Why is there only pointer to function instead of var of function?

Question

In C/C++, we can declare/define a type of pointer to function, and then declare/define some variables of this type. But I think it is ambiguity.

For example:

typedef void ( *pFunc )();
// typedef void ( aFunc )();
void theFunc() {
   cout << "theFunc has been called successfully." << endl;
};

int main() {
   pFunc pf0 = theFunc;
   pFunc pf1 = &theFunc;

   pf0();
   ( *pf0 )();
   pf1();
   ( *pf1 )();
};

Theoretically, only pFunc pf1 = &theFunc; and (*pf1)(); are legal, but all of above can pass through compilation.

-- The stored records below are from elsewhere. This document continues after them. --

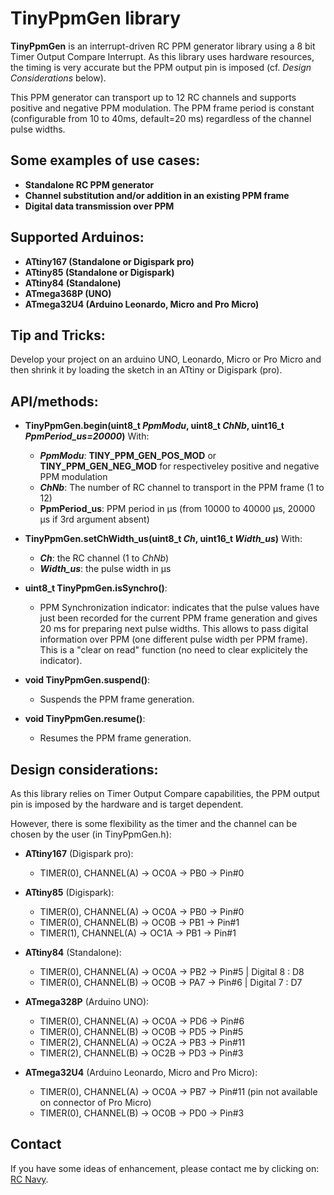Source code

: TinyPpmGen library
==================

**TinyPpmGen** is an interrupt-driven RC PPM generator library using a 8 bit Timer Output Compare Interrupt. As this library uses hardware resources, the timing is very accurate but the PPM output pin is imposed (cf. _Design Considerations_ below).

This PPM generator can transport up to 12 RC channels and supports positive and negative PPM modulation. The PPM frame period is constant (configurable from 10 to 40ms, default=20 ms) regardless of the channel pulse widths.

Some examples of use cases:
-------------------------
* **Standalone RC PPM generator**
* **Channel substitution and/or addition in an existing PPM frame**
* **Digital data transmission over PPM**

Supported Arduinos:
------------------
* **ATtiny167 (Standalone or Digispark pro)**
* **ATtiny85 (Standalone or Digispark)**
* **ATtiny84 (Standalone)**
* **ATmega368P (UNO)**
* **ATmega32U4 (Arduino Leonardo, Micro and Pro Micro)**

Tip and Tricks:
--------------
Develop your project on an arduino UNO, Leonardo, Micro or Pro Micro and then shrink it by loading the sketch in an ATtiny or Digispark (pro).

API/methods:
-----------
* **TinyPpmGen.begin(uint8_t _PpmModu_, uint8_t _ChNb_, uint16_t _PpmPeriod_us=20000_)**
With:
	* **_PpmModu_**: **TINY_PPM_GEN_POS_MOD** or **TINY_PPM_GEN_NEG_MOD** for respectiveley positive and negative PPM modulation
	* **_ChNb_**: The number of RC channel to transport in the PPM frame (1 to 12)
	* **PpmPeriod_us**: PPM period in µs (from 10000 to 40000 µs, 20000 µs if 3rd argument absent)
 
* **TinyPpmGen.setChWidth_us(uint8_t _Ch_, uint16_t _Width_us_)**
With:
	* **_Ch_**: the RC channel (1 to _ChNb_)
	* **_Width_us_**: the pulse width in µs

* **uint8_t TinyPpmGen.isSynchro()**:
	* PPM Synchronization indicator: indicates that the pulse values have just been recorded for the current PPM frame generation and gives 20 ms for preparing next pulse widths. This allows to pass digital information over PPM (one different pulse width per PPM frame). This is a "clear on read" function (no need to clear explicitely the indicator).

* **void TinyPpmGen.suspend()**:
	* Suspends the PPM frame generation.

* **void TinyPpmGen.resume()**:
	* Resumes the PPM frame generation.

Design considerations:
---------------------
As this library relies on Timer Output Compare capabilities, the PPM output pin is imposed by the hardware and is target dependent.

However, there is some flexibility as the timer and the channel can be chosen by the user (in TinyPpmGen.h):

* **ATtiny167** (Digispark pro):
	* TIMER(0), CHANNEL(A) -> OC0A -> PB0 -> Pin#0

* **ATtiny85**   (Digispark):
	* TIMER(0), CHANNEL(A) -> OC0A -> PB0 -> Pin#0
	* TIMER(0), CHANNEL(B) -> OC0B -> PB1 -> Pin#1
	* TIMER(1), CHANNEL(A) -> OC1A -> PB1 -> Pin#1

* **ATtiny84**   (Standalone):
	* TIMER(0), CHANNEL(A) -> OC0A -> PB2 -> Pin#5 | Digital 8 : D8
	* TIMER(0), CHANNEL(B) -> OC0B -> PA7 -> Pin#6 | Digital 7 : D7

* **ATmega328P** (Arduino UNO):
	* TIMER(0), CHANNEL(A) -> OC0A -> PD6 -> Pin#6
	* TIMER(0), CHANNEL(B) -> OC0B -> PD5 -> Pin#5
	* TIMER(2), CHANNEL(A) -> OC2A -> PB3 -> Pin#11
	* TIMER(2), CHANNEL(B) -> OC2B -> PD3 -> Pin#3

* **ATmega32U4** (Arduino Leonardo, Micro and Pro Micro):
	* TIMER(0), CHANNEL(A) -> OC0A -> PB7 -> Pin#11 (pin not available on connector of Pro Micro)
	* TIMER(0), CHANNEL(B) -> OC0B -> PD0 -> Pin#3

Contact
-------

If you have some ideas of enhancement, please contact me by clicking on: [RC Navy](http://p.loussouarn.free.fr/contact.html).

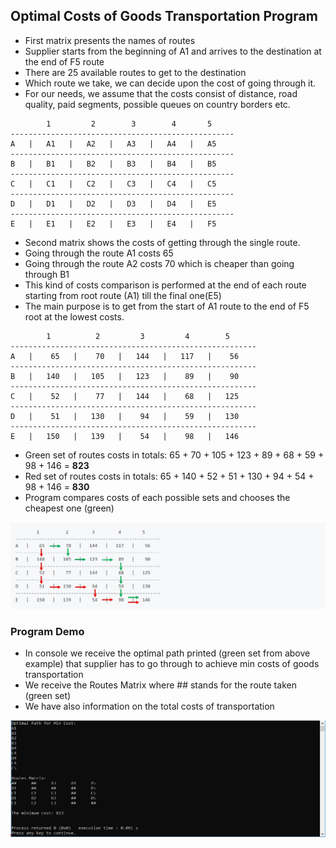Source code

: <h2>Optimal Costs of Goods Transportation Program</h2>
<ul>
   <li>First matrix presents the names of routes</li>
   <li>Supplier starts from the beginning of A1 and arrives to the destination at the end of F5 route</li>
   <li>There are 25 available routes to get to the destination</li>
   <li>Which route we take, we can decide upon the cost of going through it.</li>
   <li>For our needs, we assume that the costs consist of distance, road quality, paid segments, possible queues on country borders etc. </li>
</ul>

            1         2        3        4       5
    --------------------------------------------------
    A   |   A1   |   A2   |   A3   |   A4   |   A5
    --------------------------------------------------
    B   |   B1   |   B2   |   B3   |   B4   |   B5
    --------------------------------------------------
    C   |   C1   |   C2   |   C3   |   C4   |   C5
    --------------------------------------------------
    D   |   D1   |   D2   |   D3   |   D4   |   E5
    --------------------------------------------------
    E   |   E1   |   E2   |   E3   |   E4   |   F5
 
<ul>
   <li>Second matrix shows the costs of getting through the single route.</li>
   <li>Going through the route A1 costs 65</li>
   <li>Going through the route A2 costs 70 which is cheaper than going through B1</li>
   <li>This kind of costs comparison is performed at the end of each route starting from root route (A1) till the final one(E5)</li>
   <li>The main purpose is to get from the start of A1 route to the end of F5 root at the lowest costs.</li>
</ul>

            1          2         3         4        5
    -------------------------------------------------------
    A   |    65   |    70   |   144   |   117   |    56
    -------------------------------------------------------
    B   |   140   |   105   |   123   |    89   |    90
    -------------------------------------------------------
    C   |    52   |    77   |   144   |    68   |   125
    -------------------------------------------------------
    D   |    51   |   130   |    94   |    59   |   130
    -------------------------------------------------------
    E   |   150   |   139   |    54   |    98   |   146

<ul>
   <li>Green set of routes costs in totals: 65 + 70 + 105 + 123 + 89 + 68 + 59 + 98 + 146 = <b>823</b></li>
   <li>Red set of routes costs in totals: 65 + 140 + 52 + 51 + 130 + 94 + 54 + 98 + 146 = <b>830</b></li>
   <li>Program compares costs of each possible sets and chooses the cheapest one (green)</li>
</ul>

<img src="images/routes.JPG">

<h3>Program Demo</h3>

<ul>
   <li>In console we receive the optimal path printed (green set from above example) that supplier has to go through to achieve min costs of goods transportation</li>
   <li>We receive the Routes Matrix where ## stands for the route taken (green set)</li>
   <li>We have also information on the total costs of transportation</li>
</ul>

<img src="images/console.JPG">
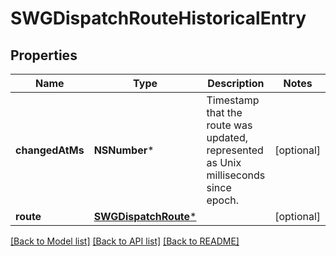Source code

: # SWGDispatchRouteHistoricalEntry

## Properties
Name | Type | Description | Notes
------------ | ------------- | ------------- | -------------
**changedAtMs** | **NSNumber*** | Timestamp that the route was updated, represented as Unix milliseconds since epoch. | [optional] 
**route** | [**SWGDispatchRoute***](SWGDispatchRoute.md) |  | [optional] 

[[Back to Model list]](../README.md#documentation-for-models) [[Back to API list]](../README.md#documentation-for-api-endpoints) [[Back to README]](../README.md)


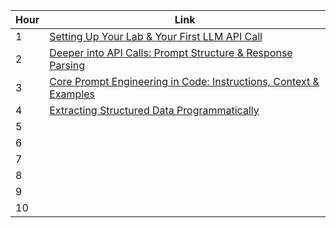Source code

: 

| Hour | Link |
|------|------|
| 1    | [Setting Up Your Lab & Your First LLM API Call](01.md) |
| 2    | [Deeper into API Calls: Prompt Structure & Response Parsing](02.md)|
| 3    | [Core Prompt Engineering in Code: Instructions, Context & Examples](03.md)|
| 4    | [Extracting Structured Data Programmatically](04.md) |
| 5    | [](05.md) |
| 6    | [](06.md) |
| 7    | [](07.md) |
| 8    | [](08.md) |
| 9    | [](09.md) |
| 10   | [](10.md) |
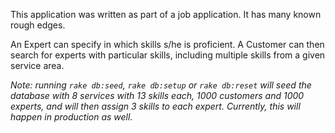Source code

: This application was written as part of a job application. It has many known
rough edges.

An Expert can specify in which skills s/he is proficient. A Customer can then
search for experts with particular skills, including multiple skills from a
given service area.

_Note: running `rake db:seed`, `rake db:setup` or `rake db:reset` will seed the
database with 8 services with 13 skills each, 1000 customers and 1000 experts,
and will then assign 3 skills to each expert. Currently, *this will happen in
production* as well._
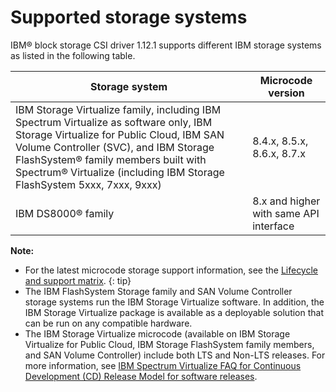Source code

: # Supported storage systems

IBM® block storage CSI driver 1.12.1 supports different IBM storage systems as listed in the following table.

|Storage system|Microcode version|
|--------------|-----------------|
|IBM Storage Virtualize family, including IBM Spectrum Virtualize as software only, IBM Storage Virtualize for Public Cloud, IBM SAN Volume Controller (SVC), and IBM Storage FlashSystem® family members built with Spectrum® Virtualize (including IBM Storage FlashSystem 5xxx, 7xxx, 9xxx)|8.4.x, 8.5.x, 8.6.x, 8.7.x|
|IBM DS8000® family|8.x and higher with same API interface|

**Note:**

- For the latest microcode storage support information, see the [Lifecycle and support matrix](lifecycle_support_matrix.md). {: tip}
- The IBM FlashSystem Storage family and SAN Volume Controller storage systems run the IBM Storage Virtualize software. In addition, the IBM Storage Virtualize package is available as a deployable solution that can be run on any compatible hardware.
- The IBM Storage Virtualize microcode (available on IBM Storage Virtualize for Public Cloud, IBM Storage FlashSystem family members, and SAN Volume Controller) include both LTS and Non-LTS releases. For more information, see [IBM Spectrum Virtualize FAQ for Continuous Development (CD) Release Model for software releases](https://www.ibm.com/support/pages/node/6409554).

In Pascal syntax, we need to define vars of function or vars of pointer to a function respectively, and the meaning of them are different and much clearer(at least I think so)!

Moreover, we can't declare/define a var of function instead of a var of pointer to function! I tried follows and get failed.

typedef void ( aFunc )();
aFunc af0 = theFunc;

If with other types such as int/double, there are very strict syntax that restricts us to use them correctly. (If int* is not same as int, why is *pf0 is same as pf0?!)

So, Can I think it is a bug of C/C++ standard?

Answer 1

Some declared types:

// decltype of theFunc is void ()
// decltype of &theFunc is void (*) ()
// decltype of *theFunc is void (&) ()

Now, concerning your code, since a function is implicitly convertible to a pointer to that function, we have:

using pFunc = void(*)();
using rFunc = void(&)();

pFunc p_fct = &theFunc; // no conversion
pFunc p_fct = theFunc;  // conversion lvalue to pointer
pFunc p_fct = *theFunc; // conversion lvalue reference to pointer

rFunc r_fct = *theFunc; // no conversion
rFunc r_fct = theFunc;  // conversion lvalue to lvalue reference
rFunc r_fct = &theFunc; // ERROR: conversion pointer to lvalue reference not allowed

So far the conversions. Now, any object of type pFunc or rFunc is a callable object. Also, note that both (*p_fct) and (*r_fct) are of type rFunc. Therefore, you can call your function as described in the question:

p_fct();    // callable object of type pFunc
r_fct();    // callable object of type rFunc
(*p_fct)(); // callable object of type rFunc
(*r_fct)(); // callable object of type rFunc

Note that the following is equivalent to the above:

using Func = void ();
Func* p_fct = &theFunc; // no conversion
Func& r_fct = *theFunc; // no conversion
p_fct();                // callable of type Func* or pFunc
r_fct();                // callablel of type Func& or rFunc

EDIT To answer to the question: "why them was arranged in this way" from the below comment: functions cannot be copied (as explained in @JohnBurger's answer). This is why your code:

typedef void ( aFunc )();
aFunc af0 = theFunc;

doesn't work. As explained above, you can do the following though:

typedef void ( aFunc )();
aFunc* af0 = &theFunc; // or theFunc, or even *theFunc

Or you could do this:

auto myFct = theFunc;

But keep in mind that the decltype of myFct is still void (*)().